#### [EXERCISE]
From the records, report how many lines hold the word "without", with the number as the sole reply.

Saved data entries
──────

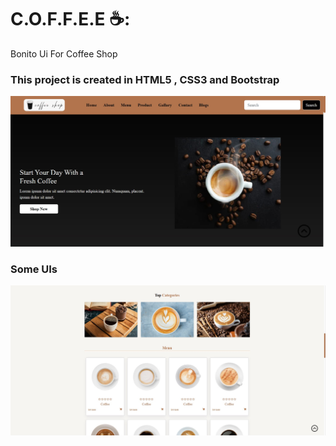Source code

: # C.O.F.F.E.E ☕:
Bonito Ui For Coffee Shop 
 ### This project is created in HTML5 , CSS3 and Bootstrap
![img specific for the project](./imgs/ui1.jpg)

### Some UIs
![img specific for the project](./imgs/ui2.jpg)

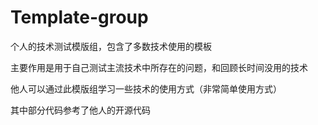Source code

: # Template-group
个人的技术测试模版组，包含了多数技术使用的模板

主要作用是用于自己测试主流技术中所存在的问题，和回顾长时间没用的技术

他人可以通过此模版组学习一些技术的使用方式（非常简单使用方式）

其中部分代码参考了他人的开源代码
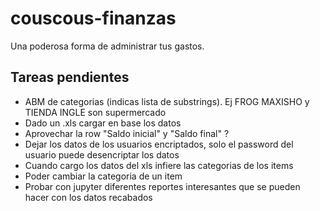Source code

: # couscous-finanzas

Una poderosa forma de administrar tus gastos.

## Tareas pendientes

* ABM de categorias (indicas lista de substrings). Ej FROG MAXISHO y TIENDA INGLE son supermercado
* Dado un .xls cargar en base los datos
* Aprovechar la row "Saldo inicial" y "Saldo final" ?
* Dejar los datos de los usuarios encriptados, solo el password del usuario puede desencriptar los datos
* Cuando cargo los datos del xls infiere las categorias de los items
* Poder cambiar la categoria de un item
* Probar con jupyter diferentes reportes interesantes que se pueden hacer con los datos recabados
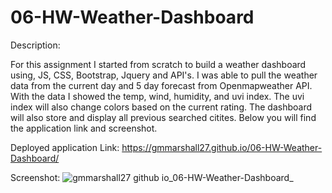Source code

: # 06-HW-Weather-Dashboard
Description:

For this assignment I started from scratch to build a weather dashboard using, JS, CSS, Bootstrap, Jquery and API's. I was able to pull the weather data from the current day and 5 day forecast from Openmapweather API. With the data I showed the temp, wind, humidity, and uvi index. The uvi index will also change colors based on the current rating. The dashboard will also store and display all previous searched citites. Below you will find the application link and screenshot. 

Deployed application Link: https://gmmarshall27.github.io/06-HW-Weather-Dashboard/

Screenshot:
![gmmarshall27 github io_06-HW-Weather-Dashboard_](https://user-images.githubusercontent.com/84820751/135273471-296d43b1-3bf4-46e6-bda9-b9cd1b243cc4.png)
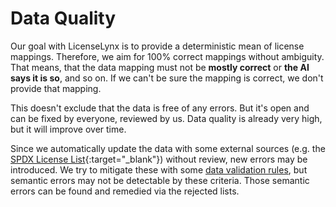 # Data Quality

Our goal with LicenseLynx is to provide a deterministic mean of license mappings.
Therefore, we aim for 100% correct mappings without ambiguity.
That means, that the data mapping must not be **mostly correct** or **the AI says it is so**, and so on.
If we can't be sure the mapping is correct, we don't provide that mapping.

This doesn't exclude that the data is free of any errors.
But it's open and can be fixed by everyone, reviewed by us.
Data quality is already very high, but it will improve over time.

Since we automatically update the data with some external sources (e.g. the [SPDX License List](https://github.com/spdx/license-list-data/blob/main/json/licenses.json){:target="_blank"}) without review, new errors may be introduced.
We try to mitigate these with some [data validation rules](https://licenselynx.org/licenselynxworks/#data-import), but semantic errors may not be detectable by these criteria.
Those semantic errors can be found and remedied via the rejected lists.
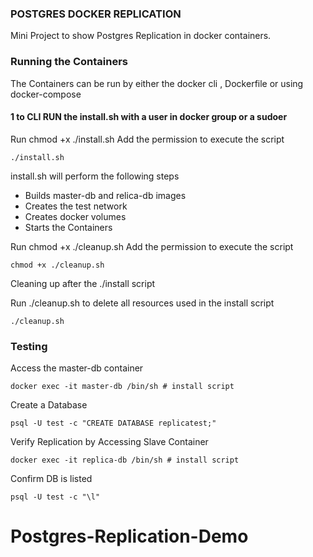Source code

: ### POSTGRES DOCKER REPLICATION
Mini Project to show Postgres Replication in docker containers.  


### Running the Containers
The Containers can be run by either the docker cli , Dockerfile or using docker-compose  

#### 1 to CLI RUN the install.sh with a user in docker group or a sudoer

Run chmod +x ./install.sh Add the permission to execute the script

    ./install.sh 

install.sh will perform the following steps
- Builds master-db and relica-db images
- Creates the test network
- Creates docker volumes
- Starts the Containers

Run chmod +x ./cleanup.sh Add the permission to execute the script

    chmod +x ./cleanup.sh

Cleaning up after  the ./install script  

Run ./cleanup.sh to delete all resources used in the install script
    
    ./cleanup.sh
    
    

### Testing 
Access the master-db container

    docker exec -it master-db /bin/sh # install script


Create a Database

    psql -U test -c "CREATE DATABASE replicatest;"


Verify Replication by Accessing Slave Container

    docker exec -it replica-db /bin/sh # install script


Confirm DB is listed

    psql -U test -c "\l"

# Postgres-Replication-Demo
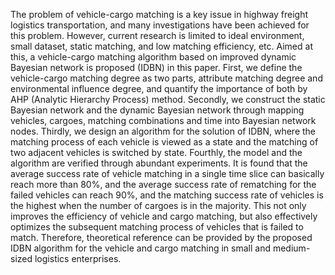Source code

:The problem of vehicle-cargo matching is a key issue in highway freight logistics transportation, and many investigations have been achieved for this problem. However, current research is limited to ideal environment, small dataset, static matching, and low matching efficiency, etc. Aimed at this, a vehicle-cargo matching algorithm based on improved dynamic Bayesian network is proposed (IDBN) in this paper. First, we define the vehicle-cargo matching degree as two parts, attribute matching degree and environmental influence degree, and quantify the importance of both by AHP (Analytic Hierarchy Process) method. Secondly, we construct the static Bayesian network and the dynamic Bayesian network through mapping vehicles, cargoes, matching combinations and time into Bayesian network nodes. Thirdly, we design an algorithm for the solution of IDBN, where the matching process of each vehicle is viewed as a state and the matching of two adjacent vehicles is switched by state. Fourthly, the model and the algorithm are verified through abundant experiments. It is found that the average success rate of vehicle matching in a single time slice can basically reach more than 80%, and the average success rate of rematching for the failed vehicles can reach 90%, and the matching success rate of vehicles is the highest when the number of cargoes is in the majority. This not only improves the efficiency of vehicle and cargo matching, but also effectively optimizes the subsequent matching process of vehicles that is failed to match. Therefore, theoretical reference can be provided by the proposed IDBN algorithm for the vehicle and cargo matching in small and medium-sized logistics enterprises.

──────

#### [EXPECTED ANSWER]
2